Source data

↓↓↓

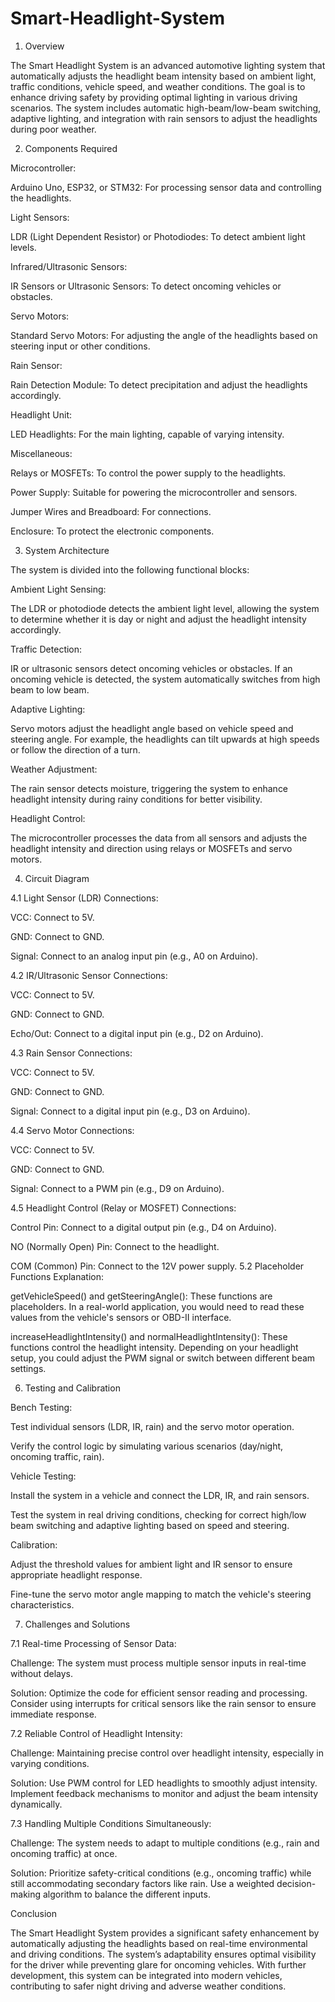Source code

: # Smart-Headlight-System
1. Overview

The Smart Headlight System is an advanced automotive lighting system that automatically adjusts the headlight beam intensity based on ambient light, traffic conditions, vehicle speed, and weather conditions. The goal is to enhance driving safety by providing optimal lighting in various driving scenarios. The system includes automatic high-beam/low-beam switching, adaptive lighting, and integration with rain sensors to adjust the headlights during poor weather.

2. Components Required

Microcontroller:

Arduino Uno, ESP32, or STM32: For processing sensor data and controlling the headlights.

Light Sensors:

LDR (Light Dependent Resistor) or Photodiodes: To detect ambient light levels.

Infrared/Ultrasonic Sensors:

IR Sensors or Ultrasonic Sensors: To detect oncoming vehicles or obstacles.

Servo Motors:

Standard Servo Motors: For adjusting the angle of the headlights based on steering input or other conditions.

Rain Sensor:

Rain Detection Module: To detect precipitation and adjust the headlights accordingly.

Headlight Unit:

LED Headlights: For the main lighting, capable of varying intensity.

Miscellaneous:

Relays or MOSFETs: To control the power supply to the headlights.

Power Supply: Suitable for powering the microcontroller and sensors.

Jumper Wires and Breadboard: For connections.

Enclosure: To protect the electronic components.

3. System Architecture

The system is divided into the following functional blocks:

Ambient Light Sensing:

The LDR or photodiode detects the ambient light level, allowing the system to determine whether it is day or night and adjust the headlight intensity accordingly.

Traffic Detection:

IR or ultrasonic sensors detect oncoming vehicles or obstacles. If an oncoming vehicle is detected, the system automatically switches from high beam to low beam.

Adaptive Lighting:

Servo motors adjust the headlight angle based on vehicle speed and steering angle. For example, the headlights can tilt upwards at high speeds or follow the direction of a turn.

Weather Adjustment:

The rain sensor detects moisture, triggering the system to enhance headlight intensity during rainy conditions for better visibility.

Headlight Control:

The microcontroller processes the data from all sensors and adjusts the headlight intensity and direction using relays or MOSFETs and servo motors.

4. Circuit Diagram

4.1 Light Sensor (LDR) Connections:

VCC: Connect to 5V.

GND: Connect to GND.

Signal: Connect to an analog input pin (e.g., A0 on Arduino).

4.2 IR/Ultrasonic Sensor Connections:

VCC: Connect to 5V.

GND: Connect to GND.

Echo/Out: Connect to a digital input pin (e.g., D2 on Arduino).

4.3 Rain Sensor Connections:

VCC: Connect to 5V.

GND: Connect to GND.

Signal: Connect to a digital input pin (e.g., D3 on Arduino).

4.4 Servo Motor Connections:

VCC: Connect to 5V.

GND: Connect to GND.

Signal: Connect to a PWM pin (e.g., D9 on Arduino).

4.5 Headlight Control (Relay or MOSFET) Connections:

Control Pin: Connect to a digital output pin (e.g., D4 on Arduino).

NO (Normally Open) Pin: Connect to the headlight.

COM (Common) Pin: Connect to the 12V power supply.
5.2 Placeholder Functions Explanation:

getVehicleSpeed() and getSteeringAngle(): These functions are placeholders. In a real-world application, you would need to read these values from the vehicle's sensors or OBD-II interface.

increaseHeadlightIntensity() and normalHeadlightIntensity(): These functions control the headlight intensity. Depending on your headlight setup, you could adjust the PWM signal or switch between different beam settings.

6. Testing and Calibration

Bench Testing:

Test individual sensors (LDR, IR, rain) and the servo motor operation.

Verify the control logic by simulating various scenarios (day/night, oncoming traffic, rain).

Vehicle Testing:

Install the system in a vehicle and connect the LDR, IR, and rain sensors.

Test the system in real driving conditions, checking for correct high/low beam switching and adaptive lighting based on speed and steering.

Calibration:

Adjust the threshold values for ambient light and IR sensor to ensure appropriate headlight response.

Fine-tune the servo motor angle mapping to match the vehicle's steering characteristics.

7. Challenges and Solutions

7.1 Real-time Processing of Sensor Data:

Challenge: The system must process multiple sensor inputs in real-time without delays.

Solution: Optimize the code for efficient sensor reading and processing. Consider using interrupts for critical sensors like the rain sensor to ensure immediate response.

7.2 Reliable Control of Headlight Intensity:

Challenge: Maintaining precise control over headlight intensity, especially in varying conditions.

Solution: Use PWM control for LED headlights to smoothly adjust intensity. Implement feedback mechanisms to monitor and adjust the beam intensity dynamically.

7.3 Handling Multiple Conditions Simultaneously:

Challenge: The system needs to adapt to multiple conditions (e.g., rain and oncoming traffic) at once.

Solution: Prioritize safety-critical conditions (e.g., oncoming traffic) while still accommodating secondary factors like rain. Use a weighted decision-making algorithm to balance the different inputs.

Conclusion

The Smart Headlight System provides a significant safety enhancement by automatically adjusting the headlights based on real-time environmental and driving conditions. The system’s adaptability ensures optimal visibility for the driver while preventing glare for oncoming vehicles. With further development, this system can be integrated into modern vehicles, contributing to safer night driving and adverse weather conditions.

↑↑↑

Count how many lines of the listing above include "like" and report that number alone.

Solved problem
2